POR MANUEL GARCÍA CIENFUEGOS, CRONISTA OFICIAL DE MONTIJO Y LOBÓN (BADAJOZ)
Hace una semana que junio se ha despedido. Las aguas del Guadiana, a pesar del invasor camalote, embalsadas, encauzadas, canalizadas y conducidas por la mano, trabajo y esfuerzo del hombre, corren por elevaciones, derivaciones, compuertas, sifones y acequias que el hormigón, hace años, fue dando forma para que el agua reparta vida. Ha llegado julio para traernos noches de insomnio, tardes de siesta, mediodías de picadillo y gazpacho. Es verano. Julio acarrea cuatro domingos, el primero dedicado a San Fermín, en medio la Virgen del Carmen, y en el tramo final Santiago, Santa Ana, San Joaquín y San Ignacio.
La parra gatea por la tapia entrecruzando los colores verde y blanco. Al llegar la festividad del apóstol Santiago, Patrón de España, la uva comenzará a tomar color. Las manijas y dediles de la siega disfrutan de un merecido reposo. El tiempo pronto traerá latidos de uvas pidiendo partos de bodegones de vendimia y serones para ser conducidos a los lagares porque el mosto rezuma.

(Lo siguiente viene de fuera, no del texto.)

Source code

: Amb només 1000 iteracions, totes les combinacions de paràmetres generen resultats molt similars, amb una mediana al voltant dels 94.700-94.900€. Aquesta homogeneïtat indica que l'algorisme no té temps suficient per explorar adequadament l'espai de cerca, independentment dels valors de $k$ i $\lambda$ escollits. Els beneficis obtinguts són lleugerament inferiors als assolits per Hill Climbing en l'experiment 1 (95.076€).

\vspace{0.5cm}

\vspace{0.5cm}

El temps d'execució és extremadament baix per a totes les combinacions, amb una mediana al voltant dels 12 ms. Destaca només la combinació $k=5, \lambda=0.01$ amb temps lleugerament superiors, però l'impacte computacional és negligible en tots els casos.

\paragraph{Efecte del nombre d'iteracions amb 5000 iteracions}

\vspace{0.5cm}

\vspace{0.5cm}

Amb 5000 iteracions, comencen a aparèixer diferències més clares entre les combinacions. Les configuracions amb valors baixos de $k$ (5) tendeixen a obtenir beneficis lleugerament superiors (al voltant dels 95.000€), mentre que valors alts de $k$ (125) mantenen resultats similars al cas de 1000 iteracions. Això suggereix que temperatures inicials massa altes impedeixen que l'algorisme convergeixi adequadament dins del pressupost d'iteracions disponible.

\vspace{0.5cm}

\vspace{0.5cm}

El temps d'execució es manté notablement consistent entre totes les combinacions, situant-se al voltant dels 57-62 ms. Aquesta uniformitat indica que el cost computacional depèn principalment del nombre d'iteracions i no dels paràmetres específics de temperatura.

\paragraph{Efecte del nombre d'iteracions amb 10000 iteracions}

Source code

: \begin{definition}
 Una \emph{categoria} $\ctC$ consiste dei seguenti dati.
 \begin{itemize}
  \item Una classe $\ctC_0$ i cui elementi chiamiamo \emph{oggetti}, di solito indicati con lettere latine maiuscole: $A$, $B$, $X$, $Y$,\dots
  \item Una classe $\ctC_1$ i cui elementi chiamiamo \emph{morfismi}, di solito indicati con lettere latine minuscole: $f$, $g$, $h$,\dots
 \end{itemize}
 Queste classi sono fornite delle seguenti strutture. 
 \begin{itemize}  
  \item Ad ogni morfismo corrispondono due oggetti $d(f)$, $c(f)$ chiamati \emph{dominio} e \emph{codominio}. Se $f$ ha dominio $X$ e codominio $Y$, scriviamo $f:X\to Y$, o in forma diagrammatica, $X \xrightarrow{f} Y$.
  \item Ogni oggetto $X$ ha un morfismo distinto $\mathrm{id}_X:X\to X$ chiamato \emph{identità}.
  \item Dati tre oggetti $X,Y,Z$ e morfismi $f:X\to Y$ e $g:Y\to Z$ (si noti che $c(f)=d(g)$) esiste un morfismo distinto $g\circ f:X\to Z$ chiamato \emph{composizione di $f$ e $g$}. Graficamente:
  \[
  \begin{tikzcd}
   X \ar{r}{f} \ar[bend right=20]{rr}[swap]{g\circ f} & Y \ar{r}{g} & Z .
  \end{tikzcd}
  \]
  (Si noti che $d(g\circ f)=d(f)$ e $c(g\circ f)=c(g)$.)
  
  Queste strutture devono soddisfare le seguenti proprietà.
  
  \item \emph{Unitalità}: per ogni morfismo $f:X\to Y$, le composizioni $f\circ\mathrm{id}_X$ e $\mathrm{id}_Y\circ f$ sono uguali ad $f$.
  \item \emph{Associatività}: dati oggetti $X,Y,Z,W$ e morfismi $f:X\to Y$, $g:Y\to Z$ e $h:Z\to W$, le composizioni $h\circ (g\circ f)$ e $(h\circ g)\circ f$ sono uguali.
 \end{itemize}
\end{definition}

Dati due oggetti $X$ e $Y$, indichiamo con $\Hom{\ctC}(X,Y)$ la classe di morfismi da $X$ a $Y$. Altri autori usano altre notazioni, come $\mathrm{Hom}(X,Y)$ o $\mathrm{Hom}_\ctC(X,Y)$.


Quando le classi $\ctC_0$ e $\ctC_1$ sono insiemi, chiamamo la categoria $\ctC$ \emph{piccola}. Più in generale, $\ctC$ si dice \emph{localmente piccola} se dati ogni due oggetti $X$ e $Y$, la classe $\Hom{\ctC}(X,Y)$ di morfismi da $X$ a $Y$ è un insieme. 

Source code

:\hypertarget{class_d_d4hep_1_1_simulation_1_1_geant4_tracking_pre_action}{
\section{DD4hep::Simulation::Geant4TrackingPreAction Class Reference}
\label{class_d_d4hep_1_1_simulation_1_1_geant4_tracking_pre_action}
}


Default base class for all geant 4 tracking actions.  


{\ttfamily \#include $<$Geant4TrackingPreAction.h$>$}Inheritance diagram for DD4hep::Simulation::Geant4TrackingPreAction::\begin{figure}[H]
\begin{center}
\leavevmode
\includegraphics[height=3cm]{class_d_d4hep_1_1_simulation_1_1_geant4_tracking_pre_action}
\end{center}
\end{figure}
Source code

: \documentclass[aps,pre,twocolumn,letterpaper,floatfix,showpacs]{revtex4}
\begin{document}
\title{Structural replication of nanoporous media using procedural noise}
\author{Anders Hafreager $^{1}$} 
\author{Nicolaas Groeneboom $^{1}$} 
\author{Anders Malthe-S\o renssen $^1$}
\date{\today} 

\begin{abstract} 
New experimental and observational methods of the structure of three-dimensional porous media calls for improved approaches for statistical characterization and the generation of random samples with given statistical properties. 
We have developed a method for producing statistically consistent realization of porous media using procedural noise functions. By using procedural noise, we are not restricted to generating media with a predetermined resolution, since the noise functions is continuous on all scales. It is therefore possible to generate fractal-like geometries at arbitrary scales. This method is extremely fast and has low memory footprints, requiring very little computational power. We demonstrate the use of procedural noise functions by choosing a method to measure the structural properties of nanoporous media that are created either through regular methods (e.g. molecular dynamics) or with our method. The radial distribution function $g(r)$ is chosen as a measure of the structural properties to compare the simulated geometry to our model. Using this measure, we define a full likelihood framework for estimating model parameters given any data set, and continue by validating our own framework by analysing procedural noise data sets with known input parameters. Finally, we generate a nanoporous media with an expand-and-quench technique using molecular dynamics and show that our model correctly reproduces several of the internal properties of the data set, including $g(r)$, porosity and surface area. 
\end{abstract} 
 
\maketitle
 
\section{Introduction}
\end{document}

En esos días finales la luz del verano abrirá sus puertas para que llegue agosto, aunque no nos precipitemos por su llegada porque aún faltan horas de sol.
Julio es ritual de noches de insomnio, de tardes de siesta. De penumbra, sosiego, silencio y calma que procuraban aquellas persianas bajadas de tablillas ligeras, que impedían que entrara la flama, hasta que eran izadas cuando vencía la tarde, dejando paso al bendito aire que traían las primeras bocanadas del atardecer, cuando el sol se ponía, aliviándonos de la acritud y aspereza del aire solano. Tardes de julio cruzadas por la voz del pregonero, quien proclamaba la mejor convocatoria posible “Al rico helado mantecado”. Se agradecía el mensaje y el heladero aprovechaba el espacio de una sombra para aparcar el carrito blanco y ofrecer su refrescante y aliviadora mercancía. Los había con sabor a limón, vainilla y chocolate. Lengua y labios se entregaban al oficio de degustar aquella fría bola, quedando para el final el placer que producía el chasquido del cucurucho del barquillo. Luego estaban los polos y las granizadas, y aquel firme y contundente consejo: “Bébetela despacio, que tanto frío no es bueno ni para el estómago, ni para la garganta”.
Regresan, en estos tiempos, los baños en la alberca de la huerta. Aquella fue una época dorada, inolvidable, de bañador de tela color azul. Otros, los más atrevidos, en calzoncillo blanco. Baños a escondidas en canales y acequias. Aventuras de la niñez. Un paseo y estábamos en aquellos territorios, en la playa del espectacular y siempre recordado sifón del “Pajarón”. Cerca de aquel sifón llegaban los olores y sabores de las huertas. A brevas de las higueras, a la humedad de la alfalfa, al cacareo de gallinas, al penetrante olor de cochinos y vacas. A leche recién ordeñada. A sopa de tomates, a cocido. A olor de café de puchero en la solemne y grata quietud de la hora de la siesta. A trago de agua fresca de barril. Al sonido del vuelo del pínfano sátrapa y sangrador que atacaba de día y de noche. A sudor y trabajo. A callo en las manos del hortelano producido por el trabajo con el amocafre.
Y sigue julio pregonando. Allí, en la sombra, las cantarillas del agua fraguaban la canción del espacio productivo de las eras. Las mulas tiraban del trillo dando vueltas sobre la parva. Después faenas con la rastra, el bieldo y la pala. En los pozos, junto a la carretera de la estación, abrevaban las bestias tras un largo día de trilla. Unas manos de oficio ahechaban el grano en la criba. Brazos bien dispuestos que agarraban la cuartilla para medirlo, cargando, llenos de trigo desnudo, los costales de lona en el carro, conducidos al granero bajo el resoplido del tiro de mulas y el rebuzno de un burro tordo y entero. Rito del ciclo que, en su esencia, en su raíz, traía la vida, la dureza de los quehaceres y sus días. Arar, sembrar, cuidar, segar, trillar y almacenar.